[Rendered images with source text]
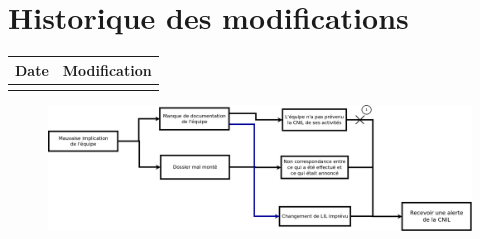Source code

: \section*{Historique des modifications}
\begin{table}[H]
\centering
	\begin{tabularx}{12.8cm}{|X|X|}
	\hline
	Date & Modification \\
	\hline
	  & \\
	\hline
	\end{tabularx}
\end{table}
\newpage


\begin{figure}
	\centering
	\includegraphics[scale=0.35]{images/AnalyseRisque_nPourquoi_FDR010.png}
\end{figure}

* [TASK TO COMPLETE]
The answer must consist of every line from the entries above that contains the string "tabularx".

* [RESPONSE TO THIS TASK]
	\begin{tabularx}{12.8cm}{|X|X|}
	\end{tabularx}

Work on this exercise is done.